## Prompt
Within the records below, find the line with "where the range" and the line with "With electrodes attached", then reproduce exactly those two lines and all lines between them, without any picture.

Extracted entries Block Start

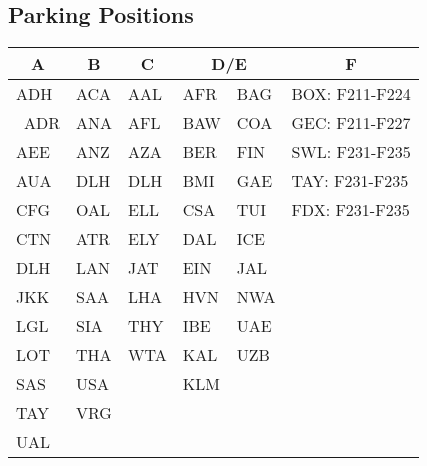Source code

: \subsection{Parking Positions}

\begin{table}[h!]
\begin{tabular}{|l|l|l|ll|l|}
\hline
\multicolumn{1}{|c|}{A} & \multicolumn{1}{c|}{B} & \multicolumn{1}{c|}{C} & \multicolumn{2}{c|}{D/E}    & \multicolumn{1}{c|}{F} \\ \hline
ADH                     & ACA                    & AAL                    & AFR                   & BAG & BOX: F211-F224         \\ \
ADR                     & ANA                    & AFL                    & BAW                   & COA & GEC: F211-F227         \\
AEE                     & ANZ                    & AZA                    & BER                   & FIN & SWL: F231-F235         \\
AUA                     & DLH                    & DLH                    & BMI                   & GAE & TAY: F231-F235         \\
CFG                     & OAL                    & ELL                    & CSA                   & TUI & FDX: F231-F235         \\
CTN                     & ATR                    & ELY                    & DAL                   & ICE &                        \\
DLH                     & LAN                    & JAT                    & EIN                   & JAL &                        \\
JKK                     & SAA                    & LHA                    & HVN                   & NWA &                        \\
LGL                     & SIA                    & THY                    & IBE                   & UAE &                        \\
LOT                     & THA                    & WTA                    & KAL                   & UZB &                        \\
SAS                     & USA                    &                        & KLM                   &     &                        \\
TAY                     & VRG                    &                        &                       &     &                        \\
UAL                     &                        &                        & \multicolumn{1}{l}{} &     &                        \\ \hline
\end{tabular}
\end{table}
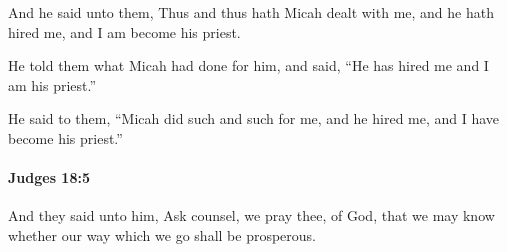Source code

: 			\begin{versebox}
					\item[BHS] 
					\item[ASV] And he said unto them, Thus and thus hath Micah dealt with me, and he hath hired me, and I am become his priest.
					\item[NIV] He told them what Micah had done for him, and said, “He has hired me and I am his priest.”
					\item[NRSV] He said to them, “Micah did such and such for me, and he hired me, and I have become his priest.”
			\end{versebox}

		\paragraph{Judges 18:5} %
			\label{JUDGES-18-5}

			And they said unto him, Ask counsel, we pray thee, of God, that we may know whether our way which we go shall be prosperous.

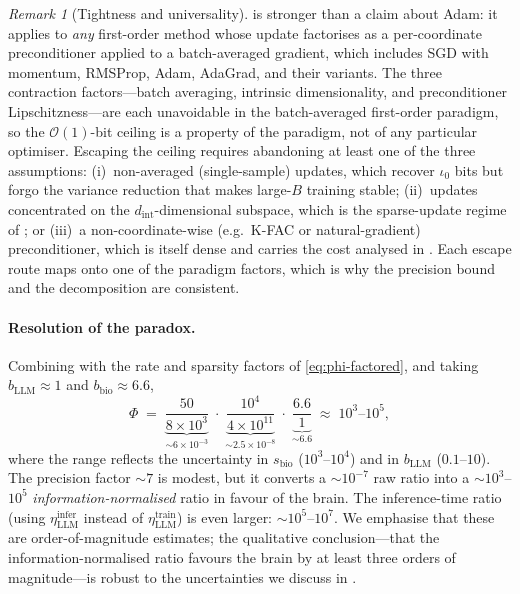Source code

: \documentclass[11pt]{article}
\theoremstyle{definition}
\theoremstyle{remark}
\newtheorem{remark}[theorem]{Remark}
\begin{document}
\begin{remark}[Tightness and universality]
\label{rem:sgd-tight}
 is stronger than a claim about Adam: it applies
to \emph{any} first-order method whose update factorises as a
per-coordinate preconditioner applied to a batch-averaged gradient,
which includes SGD with momentum, RMSProp, Adam, AdaGrad, and their
variants.  The three contraction factors---batch averaging, intrinsic
dimensionality, and preconditioner Lipschitzness---are each
unavoidable in the batch-averaged first-order paradigm, so the
$\mathcal{O}(1)$-bit ceiling is a property of the paradigm, not of
any particular optimiser.  Escaping the ceiling requires abandoning
at least one of the three assumptions: (i)~non-averaged (single-sample)
updates, which recover $\iota_{0}$ bits but forgo the variance
reduction that makes large-$B$ training stable; (ii)~updates
concentrated on the $d_{\mathrm{int}}$-dimensional subspace, which is
the sparse-update regime of ; or (iii)~a
non-coordinate-wise (e.g.\ K-FAC or natural-gradient) preconditioner,
which is itself dense and carries the cost analysed in
.  Each escape route maps onto one of the paradigm
factors, which is why the precision bound and the decomposition are
consistent.
\end{remark}

\paragraph{Resolution of the paradox.}
Combining  with
the rate and sparsity factors of \cref{eq:phi-factored}, and taking
$b_{\mathrm{LLM}}\approx 1$ and $b_{\mathrm{bio}}\approx 6.6$,
\begin{equation}
  \Phi \;=\;
  \underbrace{\frac{50}{8\times 10^{3}}}_{\sim 6\times 10^{-3}}
  \;\cdot\;
  \underbrace{\frac{10^{4}}{4\times 10^{11}}}_{\sim 2.5\times 10^{-8}}
  \;\cdot\;
  \underbrace{\frac{6.6}{1}}_{\sim 6.6}
  \;\approx\; 10^{3}\text{--}10^{5},
  \label{eq:phi-final}
\end{equation}
where the range reflects the uncertainty in $s_{\mathrm{bio}}$
($10^{3}$--$10^{4}$) and in $b_{\mathrm{LLM}}$ ($0.1$--$10$).  The
precision factor $\sim\!7$ is modest, but it converts a
$\sim\!10^{-7}$ raw ratio into a $\sim\!10^{3}$--$10^{5}$
\emph{information-normalised} ratio in favour of the brain.  The
inference-time ratio (using $\eta_{\mathrm{LLM}}^{\mathrm{infer}}$
instead of $\eta_{\mathrm{LLM}}^{\mathrm{train}}$) is even larger:
$\sim\!10^{5}$--$10^{7}$.  We emphasise that these are
order-of-magnitude estimates; the qualitative conclusion---that the
information-normalised ratio favours the brain by at least three
orders of magnitude---is robust to the uncertainties we discuss in
.
\end{document}
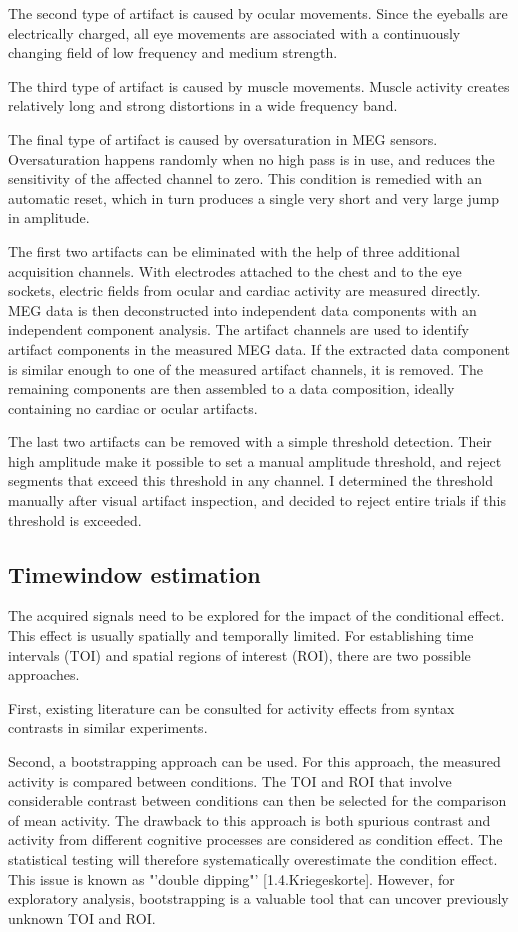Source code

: The second type of artifact is caused by ocular movements.
Since the eyeballs are electrically charged, all eye movements are associated with a continuously changing field of low frequency and medium strength.

The third type of artifact is caused by muscle movements.
Muscle activity creates relatively long and strong distortions in a wide frequency band.

The final type of artifact is caused by oversaturation in MEG sensors.
Oversaturation happens randomly when no high pass is in use, and reduces the sensitivity of the affected channel to zero.
This condition is remedied with an automatic reset, which in turn produces a single very short and very large jump in amplitude.

The first two artifacts can be eliminated with the help of three additional acquisition channels.
With electrodes attached to the chest and to the eye sockets, electric fields from ocular and cardiac activity are measured directly.
MEG data is then deconstructed into independent data components with an independent component analysis.
The artifact channels are used to identify artifact components in the measured MEG data.
If the extracted data component is similar enough to one of the measured artifact channels, it is removed. 
The remaining components are then assembled to a data composition, ideally containing no cardiac or ocular artifacts.

The last two artifacts can be removed with a simple threshold detection.
Their high amplitude make it possible to set a manual amplitude threshold, and reject segments that exceed this threshold in any channel.
I determined the threshold manually after visual artifact inspection, and decided to reject entire trials if this threshold is exceeded.

\subsection{Timewindow estimation}
The acquired signals need to be explored for the impact of the conditional effect.
This effect is usually spatially and temporally limited.
For establishing time intervals (TOI) and spatial regions of interest (ROI), there are two possible approaches.

First, existing literature can be consulted for activity effects from syntax contrasts in similar experiments.

Second, a bootstrapping approach can be used.
For this approach, the measured activity is compared between conditions.
The TOI and ROI that involve considerable contrast between conditions can then be selected for the comparison of mean activity.
The drawback to this approach is both spurious contrast and activity from different cognitive processes are considered as condition effect.
The statistical testing will therefore systematically overestimate the condition effect.
This issue is known as "'double dipping"' [1.4.Kriegeskorte].
However, for exploratory analysis, bootstrapping is a valuable tool that can uncover previously unknown TOI and ROI.

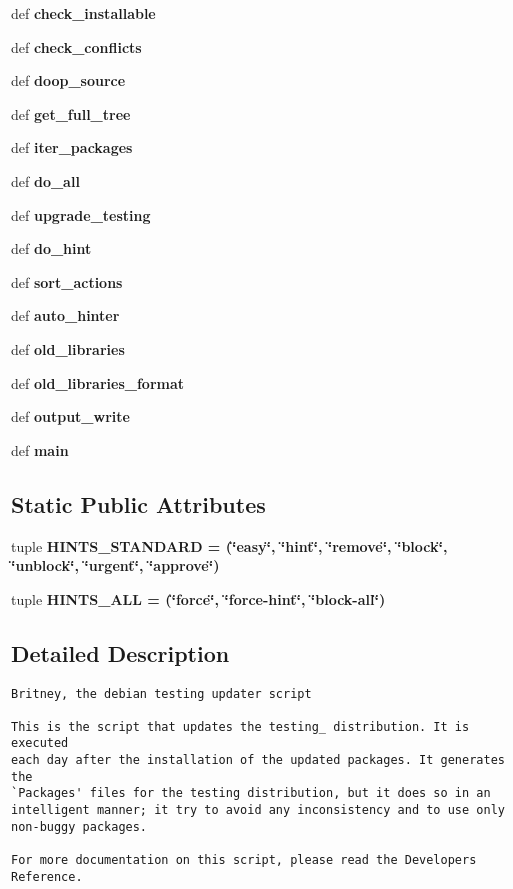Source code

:\begin{CompactItemize}
\item 
def \bf{check\_\-installable}
\item 
def \bf{check\_\-conflicts}
\item 
def \bf{doop\_\-source}
\item 
def \bf{get\_\-full\_\-tree}
\item 
def \bf{iter\_\-packages}
\item 
def \bf{do\_\-all}
\item 
def \bf{upgrade\_\-testing}
\item 
def \bf{do\_\-hint}
\item 
def \bf{sort\_\-actions}
\item 
def \bf{auto\_\-hinter}
\item 
def \bf{old\_\-libraries}
\item 
def \bf{old\_\-libraries\_\-format}
\item 
def \bf{output\_\-write}
\item 
def \bf{main}
\end{CompactItemize}
\subsection*{Static Public Attributes}
\begin{CompactItemize}
\item 
tuple \bf{HINTS\_\-STANDARD} = (\char`\"{}easy\char`\"{}, \char`\"{}hint\char`\"{}, \char`\"{}remove\char`\"{}, \char`\"{}block\char`\"{}, \char`\"{}unblock\char`\"{}, \char`\"{}urgent\char`\"{}, \char`\"{}approve\char`\"{})\label{classbritney_1_1Britney_ebbe3f40cca59e2de275b0558556ee63}

\item 
tuple \bf{HINTS\_\-ALL} = (\char`\"{}force\char`\"{}, \char`\"{}force-hint\char`\"{}, \char`\"{}block-all\char`\"{})\label{classbritney_1_1Britney_a088d6fd96963f87f88c9c40cda10bfa}

\end{CompactItemize}


\subsection{Detailed Description}


\footnotesize\begin{verbatim}Britney, the debian testing updater script

This is the script that updates the testing_ distribution. It is executed
each day after the installation of the updated packages. It generates the 
`Packages' files for the testing distribution, but it does so in an
intelligent manner; it try to avoid any inconsistency and to use only
non-buggy packages.

For more documentation on this script, please read the Developers Reference.
\end{verbatim}
\normalsize
 



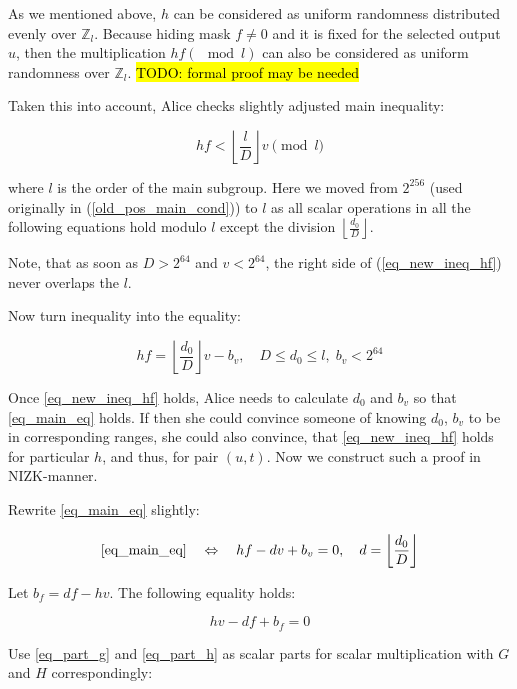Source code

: \documentclass{article}
\newcommand{\floor}[1]{\left\lfloor #1 \right\rfloor}
\numberwithin{figure}{section}
\begin{document}
As we mentioned above, $h$ can be considered as uniform randomness distributed evenly over $\mathbb{Z}_l$. Because hiding mask $f \neq 0$ and it is fixed for the selected output $u$, then the multiplication $hf (\mod{l})$ can also be considered as uniform randomness over $\mathbb{Z}_l$. \hl{TODO: formal proof may be needed}

Taken this into account, Alice checks slightly adjusted main inequality:

\begin{equation} \label{eq_new_ineq_hf}
    hf < \floor{\frac{l}{D}}v \pmod l
\end{equation}

where $l$ is the order of the main subgroup. Here we moved from $2^{256}$ (used originally in (\ref{old_pos_main_cond})) to $l$ as all scalar operations in all the following equations hold modulo $l$ except the division $\floor{\frac{d_0}{D}}$.

Note, that as soon as $D > 2^{64}$ and $v < 2^{64}$, the right side of (\ref{eq_new_ineq_hf}) never overlaps the $l$.

Now turn inequality into the equality:

\begin{equation} \label{eq_main_eq}
    hf = \floor{\frac{d_0}{D}} v - b_v, \quad D \leq d_0 \leq l, \; b_v < 2^{64}
\end{equation}

Once \eqref{eq_new_ineq_hf} holds, Alice needs to calculate $d_0$ and $b_v$ so that \eqref{eq_main_eq} holds. If then she could convince someone of knowing $d_0$, $b_v$ to be in corresponding ranges, she could also convince, that \eqref{eq_new_ineq_hf} holds for particular $h$, and thus, for pair $(u, t)$. Now we construct such a proof in NIZK-manner.

Rewrite \eqref{eq_main_eq} slightly:

\begin{equation} \label{eq_part_g}
    \eqref{eq_main_eq} \quad \Leftrightarrow \quad hf - dv + b_v = 0, \quad d = \floor{\frac{d_0}{D}}
\end{equation}

Let $b_f = df - hv$. The following equality holds:

\begin{equation} \label{eq_part_h}
    hv - df + b_f = 0
\end{equation}

Use \eqref{eq_part_g} and \eqref{eq_part_h} as scalar parts for scalar multiplication with $G$ and $H$ correspondingly:
\end{document}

Extracted entries Block End

## Response
where the range reflects the uncertainty in $s_{\mathrm{bio}}$
($10^{3}$--$10^{4}$) and in $b_{\mathrm{LLM}}$ ($0.1$--$10$).  The
precision factor $\sim\!7$ is modest, but it converts a
$\sim\!10^{-7}$ raw ratio into a $\sim\!10^{3}$--$10^{5}$
\emph{information-normalised} ratio in favour of the brain.  The
inference-time ratio (using $\eta_{\mathrm{LLM}}^{\mathrm{infer}}$
instead of $\eta_{\mathrm{LLM}}^{\mathrm{train}}$) is even larger:
$\sim\!10^{5}$--$10^{7}$.  We emphasise that these are
order-of-magnitude estimates; the qualitative conclusion---that the
information-normalised ratio favours the brain by at least three
orders of magnitude---is robust to the uncertainties we discuss in
.
\end{document}
Source code

: The second type of artifact is caused by ocular movements.
Since the eyeballs are electrically charged, all eye movements are associated with a continuously changing field of low frequency and medium strength.

The third type of artifact is caused by muscle movements.
Muscle activity creates relatively long and strong distortions in a wide frequency band.

The final type of artifact is caused by oversaturation in MEG sensors.
Oversaturation happens randomly when no high pass is in use, and reduces the sensitivity of the affected channel to zero.
This condition is remedied with an automatic reset, which in turn produces a single very short and very large jump in amplitude.

The first two artifacts can be eliminated with the help of three additional acquisition channels.
With electrodes attached to the chest and to the eye sockets, electric fields from ocular and cardiac activity are measured directly.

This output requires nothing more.